Hour after hour we toiled in the almost tropical heat of those late June days; paddling, wading and stumbling through slimy gripping moss, packing the canoes and baggage from one creek to another, around roaring rapids or other obstructions in the river. When we reached God’s Lake on the fifth day and saw before us the shimmering island dotted water and felt the cooling breeze even the Indians grunted their appreciation.

Converting a blanket into a sail we careened over the waves in a state of great elation, free at last of mosquitoes and the pungent, stifling heat of the spruce woods. As we neared the post we saw, to our surprise, a large field of ice jammed between the islands and the shore. Then, while we were turning the canoe to paddle around it, a long lean wolf came loping out from an island, proceeded casually towards the bank and disappeared into the bush. We landed in a little bay, pulled up our canoe and followed a narrow trail, carrying our packs upon our backs. In a short while we entered the picketed enclosure of the fort and were shaking hands with Alex Swain and a crowd of God’s Lake Indians who had gathered around us as quickly as a lot of mosquitoes in their anxiety to hear the latest gossip of the backwoods.

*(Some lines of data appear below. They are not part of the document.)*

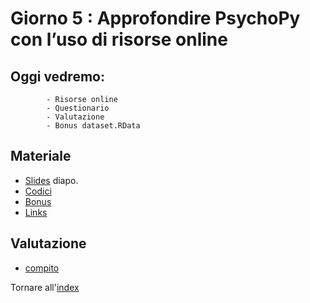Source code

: # Giorno 5 : Approfondire PsychoPy con l’uso di risorse online

## Oggi vedremo:
			- Risorse online
			- Questionario
			- Valutazione
			- Bonus dataset.RData


## Materiale

- [Slides](https://docs.google.com/presentation/d/1t6aIbt2Zr2FkTwUNXh45odyE8RiJjLbgCp52ZEJ13yk/edit#slide=id.g1028bbd5426_0_10) diapo.
- [Codici](material/snippet.txt)
- [Bonus](https://github.com/Merluin/Data_analysis_template)
- [Links](links.md)


## Valutazione
- [compito](material/stroop.zip)

Tornare all'[index](index.md)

Once again I occupied the little room I had used the winter before. This time, instead of stoking up the stoves to keep out the bitter cold, smudges had to be made to drive out the voracious mosquitoes, while at night it was necessary to sleep within the protecting curtains of a mosquito bar outside of which the insects kept up a droning hum all night.

All the God’s Lake Indians were encamped around the post in their picturesque wigwams and the place was now a hive of activity. York boats were being caulked and prepared for the journey to Norway House; furs were being baled and marked; Indians hired to man the fur brigade and rations prepared for the forthcoming voyage. Alex Swain, the personification of importance, stalked around bellowing out orders in Cree. Being partly Indian himself he understood the natives thoroughly and, like other Hudson’s Bay men of his time, although he worshiped the Deity, the Company was actually his God.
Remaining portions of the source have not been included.